Djonny Sjafruddin, the head of the Indonesian Cinema Companies Union (GPBSI), said the foreign film distribution boycott in the country had caused a 60 percent drop in the local industry’s income nationwide.
“Since the Motion Picture Association stopped exporting their films to Indonesia, we, the cinema industry, have begun feeling the effect, especially in small towns such as in Central Java,” Djonny said.
The boycott that began on Feb. 17 was sparked by disagreement over a new royalty tax computation the government wanted to impose but that the MPA said would have a “significant detrimental impact on the cost of bringing a film into Indonesia.”
The government had promised a resolution by the end of March, but talks apparently still haven’t concluded as major releases like “Thor” and “Pirates of the Caribbean: On Stranger Tides” aren’t being shown here.
Syamsul Lussa, the director of films at the Culture and Tourism Ministry, could not be reached for comment on when Indonesia could expect a resolution to the issue as he was attending the prestigious Cannes Film Festival.
To cope with the diminished source of movies to screen, Djonny said cinemas had been making do with second-class foreign films and previously run movies as daily screenings are cut.

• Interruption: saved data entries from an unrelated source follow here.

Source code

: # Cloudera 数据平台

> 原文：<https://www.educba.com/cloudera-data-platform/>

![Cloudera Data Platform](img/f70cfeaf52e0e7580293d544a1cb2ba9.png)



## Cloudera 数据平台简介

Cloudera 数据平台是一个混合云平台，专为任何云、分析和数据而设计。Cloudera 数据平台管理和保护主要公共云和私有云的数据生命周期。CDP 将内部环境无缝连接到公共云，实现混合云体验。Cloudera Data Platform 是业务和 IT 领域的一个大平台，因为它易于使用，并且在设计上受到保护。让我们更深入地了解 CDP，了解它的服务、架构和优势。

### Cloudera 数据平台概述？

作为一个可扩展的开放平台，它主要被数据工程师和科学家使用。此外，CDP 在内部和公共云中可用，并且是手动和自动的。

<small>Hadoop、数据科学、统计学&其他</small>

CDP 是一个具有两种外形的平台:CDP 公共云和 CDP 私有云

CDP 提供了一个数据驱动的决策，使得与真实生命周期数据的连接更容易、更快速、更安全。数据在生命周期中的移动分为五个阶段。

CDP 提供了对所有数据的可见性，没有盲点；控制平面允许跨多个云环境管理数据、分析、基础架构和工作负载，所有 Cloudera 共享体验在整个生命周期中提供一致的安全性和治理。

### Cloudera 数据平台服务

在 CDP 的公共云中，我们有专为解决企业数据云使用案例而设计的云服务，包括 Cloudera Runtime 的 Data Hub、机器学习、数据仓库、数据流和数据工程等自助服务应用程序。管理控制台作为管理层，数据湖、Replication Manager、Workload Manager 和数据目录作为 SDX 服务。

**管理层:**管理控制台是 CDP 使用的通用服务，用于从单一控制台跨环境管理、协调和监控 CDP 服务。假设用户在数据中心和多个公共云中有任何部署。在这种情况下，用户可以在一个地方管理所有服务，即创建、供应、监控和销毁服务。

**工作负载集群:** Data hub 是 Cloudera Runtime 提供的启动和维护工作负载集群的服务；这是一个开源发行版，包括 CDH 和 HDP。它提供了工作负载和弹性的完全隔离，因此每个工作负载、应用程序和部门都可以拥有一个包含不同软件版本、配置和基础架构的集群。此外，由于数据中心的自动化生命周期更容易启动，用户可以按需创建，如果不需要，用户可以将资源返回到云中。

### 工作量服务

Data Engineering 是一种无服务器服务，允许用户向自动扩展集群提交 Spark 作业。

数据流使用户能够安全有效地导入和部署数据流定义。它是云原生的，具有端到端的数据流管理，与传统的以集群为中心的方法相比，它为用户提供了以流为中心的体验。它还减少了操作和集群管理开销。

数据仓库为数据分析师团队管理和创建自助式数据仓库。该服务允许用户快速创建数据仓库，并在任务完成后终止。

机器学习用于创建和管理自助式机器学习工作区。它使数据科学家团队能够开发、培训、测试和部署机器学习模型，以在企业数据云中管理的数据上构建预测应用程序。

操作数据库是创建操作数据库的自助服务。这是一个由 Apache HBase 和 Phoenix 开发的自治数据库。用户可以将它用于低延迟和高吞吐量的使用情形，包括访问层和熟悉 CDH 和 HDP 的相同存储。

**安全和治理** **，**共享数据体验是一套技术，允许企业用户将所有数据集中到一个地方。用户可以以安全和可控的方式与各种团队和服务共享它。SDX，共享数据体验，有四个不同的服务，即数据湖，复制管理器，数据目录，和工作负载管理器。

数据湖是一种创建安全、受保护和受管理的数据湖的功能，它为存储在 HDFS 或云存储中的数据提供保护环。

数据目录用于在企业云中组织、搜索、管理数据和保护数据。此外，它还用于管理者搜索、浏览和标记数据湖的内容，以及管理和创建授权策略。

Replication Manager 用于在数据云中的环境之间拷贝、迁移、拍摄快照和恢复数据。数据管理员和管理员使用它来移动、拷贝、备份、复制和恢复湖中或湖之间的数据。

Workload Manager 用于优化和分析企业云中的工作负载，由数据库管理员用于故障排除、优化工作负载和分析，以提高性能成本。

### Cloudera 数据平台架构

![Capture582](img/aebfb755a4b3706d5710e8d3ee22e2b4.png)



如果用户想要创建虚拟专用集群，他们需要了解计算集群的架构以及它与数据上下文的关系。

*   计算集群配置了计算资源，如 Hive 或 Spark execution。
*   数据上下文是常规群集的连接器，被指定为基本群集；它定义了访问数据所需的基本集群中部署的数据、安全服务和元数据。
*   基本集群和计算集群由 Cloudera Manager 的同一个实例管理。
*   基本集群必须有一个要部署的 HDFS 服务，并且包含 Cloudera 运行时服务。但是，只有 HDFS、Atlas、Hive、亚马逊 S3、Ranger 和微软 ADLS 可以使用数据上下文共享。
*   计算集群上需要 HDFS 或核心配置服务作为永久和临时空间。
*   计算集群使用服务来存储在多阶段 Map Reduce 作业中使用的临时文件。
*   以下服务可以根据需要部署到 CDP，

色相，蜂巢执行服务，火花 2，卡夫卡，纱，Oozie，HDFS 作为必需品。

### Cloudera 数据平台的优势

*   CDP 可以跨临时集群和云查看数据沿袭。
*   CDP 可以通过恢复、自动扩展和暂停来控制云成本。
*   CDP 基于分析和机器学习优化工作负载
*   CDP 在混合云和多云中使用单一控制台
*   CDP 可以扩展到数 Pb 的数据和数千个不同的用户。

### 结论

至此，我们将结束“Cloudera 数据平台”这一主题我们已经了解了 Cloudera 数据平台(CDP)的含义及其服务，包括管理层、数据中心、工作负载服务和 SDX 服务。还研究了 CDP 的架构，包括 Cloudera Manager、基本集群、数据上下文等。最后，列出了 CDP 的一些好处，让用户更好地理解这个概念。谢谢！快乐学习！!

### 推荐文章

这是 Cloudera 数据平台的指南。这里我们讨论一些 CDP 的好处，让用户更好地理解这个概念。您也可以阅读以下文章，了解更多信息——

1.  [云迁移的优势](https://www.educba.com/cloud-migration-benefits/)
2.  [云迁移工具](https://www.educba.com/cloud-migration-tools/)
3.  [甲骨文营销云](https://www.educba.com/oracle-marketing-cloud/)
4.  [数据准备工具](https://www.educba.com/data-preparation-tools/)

“The tax-scheme controversy is slowly killing the Indonesian cinema industry, while the government wants to add more screens across the nation,” he said. “But if there is no film, what will be screened in the new screens? Indonesian films have not really been able to attract the market.”
“Maybe 15 to 20 percent of Indonesian films can attract audiences, such as ‘Tanda Tanya’ by Hanung,” he said. “But other than that, does the audience really want to watch films with the same ghost concept all the time? I guess not, because the audiences are not stupid.”

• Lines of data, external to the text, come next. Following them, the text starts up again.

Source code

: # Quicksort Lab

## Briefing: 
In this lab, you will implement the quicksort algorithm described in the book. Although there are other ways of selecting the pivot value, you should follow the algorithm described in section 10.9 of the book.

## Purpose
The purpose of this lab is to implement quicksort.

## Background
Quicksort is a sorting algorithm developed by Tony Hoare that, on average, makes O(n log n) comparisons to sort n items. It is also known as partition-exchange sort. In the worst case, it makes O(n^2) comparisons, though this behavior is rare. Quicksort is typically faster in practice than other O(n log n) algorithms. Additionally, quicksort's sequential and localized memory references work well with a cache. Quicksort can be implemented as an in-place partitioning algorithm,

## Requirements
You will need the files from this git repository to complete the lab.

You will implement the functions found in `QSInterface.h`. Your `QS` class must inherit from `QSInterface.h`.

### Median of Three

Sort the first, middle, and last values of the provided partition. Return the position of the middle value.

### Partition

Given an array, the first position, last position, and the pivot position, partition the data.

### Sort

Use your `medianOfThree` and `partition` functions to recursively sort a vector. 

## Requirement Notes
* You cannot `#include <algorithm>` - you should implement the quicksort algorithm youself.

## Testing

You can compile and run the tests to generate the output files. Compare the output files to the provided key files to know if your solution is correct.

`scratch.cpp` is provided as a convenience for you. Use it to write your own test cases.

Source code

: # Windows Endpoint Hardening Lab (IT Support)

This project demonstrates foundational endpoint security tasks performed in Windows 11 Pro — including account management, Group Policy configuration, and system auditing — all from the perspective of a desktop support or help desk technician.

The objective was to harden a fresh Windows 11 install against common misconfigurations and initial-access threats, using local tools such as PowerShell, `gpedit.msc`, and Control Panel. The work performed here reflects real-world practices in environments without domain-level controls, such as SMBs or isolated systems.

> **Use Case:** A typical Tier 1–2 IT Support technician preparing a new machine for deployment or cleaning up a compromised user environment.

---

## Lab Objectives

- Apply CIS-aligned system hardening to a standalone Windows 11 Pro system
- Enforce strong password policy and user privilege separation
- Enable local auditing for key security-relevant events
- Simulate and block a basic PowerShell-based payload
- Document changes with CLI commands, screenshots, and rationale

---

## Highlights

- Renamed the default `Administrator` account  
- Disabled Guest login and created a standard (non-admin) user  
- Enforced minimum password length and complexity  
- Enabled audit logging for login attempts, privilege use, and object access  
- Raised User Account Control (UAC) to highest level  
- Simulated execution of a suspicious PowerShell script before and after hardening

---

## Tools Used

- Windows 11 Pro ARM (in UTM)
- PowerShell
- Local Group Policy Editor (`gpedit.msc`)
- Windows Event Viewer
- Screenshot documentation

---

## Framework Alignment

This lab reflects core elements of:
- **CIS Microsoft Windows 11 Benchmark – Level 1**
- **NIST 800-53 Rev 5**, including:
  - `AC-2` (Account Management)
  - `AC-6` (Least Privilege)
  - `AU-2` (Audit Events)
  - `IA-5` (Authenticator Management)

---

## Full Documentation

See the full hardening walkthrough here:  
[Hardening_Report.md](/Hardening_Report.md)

Dian Sunardi, the head of marketing at BlitzMegaplex cinemas, testified to the decreased audience-drawing power of the films they had been showing.

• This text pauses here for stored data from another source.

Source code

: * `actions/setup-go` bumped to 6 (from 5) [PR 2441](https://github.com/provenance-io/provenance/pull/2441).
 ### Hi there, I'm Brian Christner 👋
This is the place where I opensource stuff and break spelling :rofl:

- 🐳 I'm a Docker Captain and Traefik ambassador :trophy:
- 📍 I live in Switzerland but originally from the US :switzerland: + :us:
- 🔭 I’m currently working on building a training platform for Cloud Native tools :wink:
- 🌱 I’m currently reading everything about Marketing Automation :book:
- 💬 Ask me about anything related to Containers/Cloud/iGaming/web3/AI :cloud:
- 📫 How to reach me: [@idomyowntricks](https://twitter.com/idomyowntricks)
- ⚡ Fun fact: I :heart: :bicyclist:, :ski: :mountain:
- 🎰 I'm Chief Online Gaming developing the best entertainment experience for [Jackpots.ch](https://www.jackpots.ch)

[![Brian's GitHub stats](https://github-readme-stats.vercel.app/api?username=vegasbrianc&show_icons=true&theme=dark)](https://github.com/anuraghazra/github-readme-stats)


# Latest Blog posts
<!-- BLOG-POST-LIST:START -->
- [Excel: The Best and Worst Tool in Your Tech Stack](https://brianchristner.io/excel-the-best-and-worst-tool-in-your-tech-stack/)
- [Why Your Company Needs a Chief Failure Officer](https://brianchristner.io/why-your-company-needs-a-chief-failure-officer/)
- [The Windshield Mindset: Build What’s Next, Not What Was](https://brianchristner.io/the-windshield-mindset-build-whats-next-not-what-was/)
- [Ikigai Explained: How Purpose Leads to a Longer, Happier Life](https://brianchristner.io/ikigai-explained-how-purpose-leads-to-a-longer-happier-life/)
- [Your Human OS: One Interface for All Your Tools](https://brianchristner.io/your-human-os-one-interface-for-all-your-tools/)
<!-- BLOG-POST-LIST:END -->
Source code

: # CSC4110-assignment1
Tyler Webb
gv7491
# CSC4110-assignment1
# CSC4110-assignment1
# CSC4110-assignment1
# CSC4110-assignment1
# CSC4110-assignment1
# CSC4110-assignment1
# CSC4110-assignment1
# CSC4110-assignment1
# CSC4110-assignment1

“We still receive some film stock from major studios, including from Hollywood through other distributors,” Dian said. “However, the number of visitors has dropped 15 percent to 20 percent compared with last year.”
Even the Jakarta administration is feeling the impact.
“So far, cinemas have contributed 20 percent of the Rp 81 billion ($9.5 million) in entertainment tax collected for the first quarter of the year,” said Iwan Setiawandi, the head of Jakarta Tax Office. “But in previous years, cinemas have contributed as much as 40 percent to 50 percent of the Rp 350 billion entertainment tax collected annually in Jakarta.”
Industry representatives and moviegoers like Herda Aprillia, a member of the Indo Harry Potter online fan community, can only hope the matter is resolved soon. “Harry Potter and The Deathly Hallows Part 2” — the last installment in the hugely popular series — is due to be released in July.
“I am actually staunchly against pirated films. But what else can you do? I am not going to wait until the DVD is [officially] released or fly to Singapore only to watch the film,” Herda said.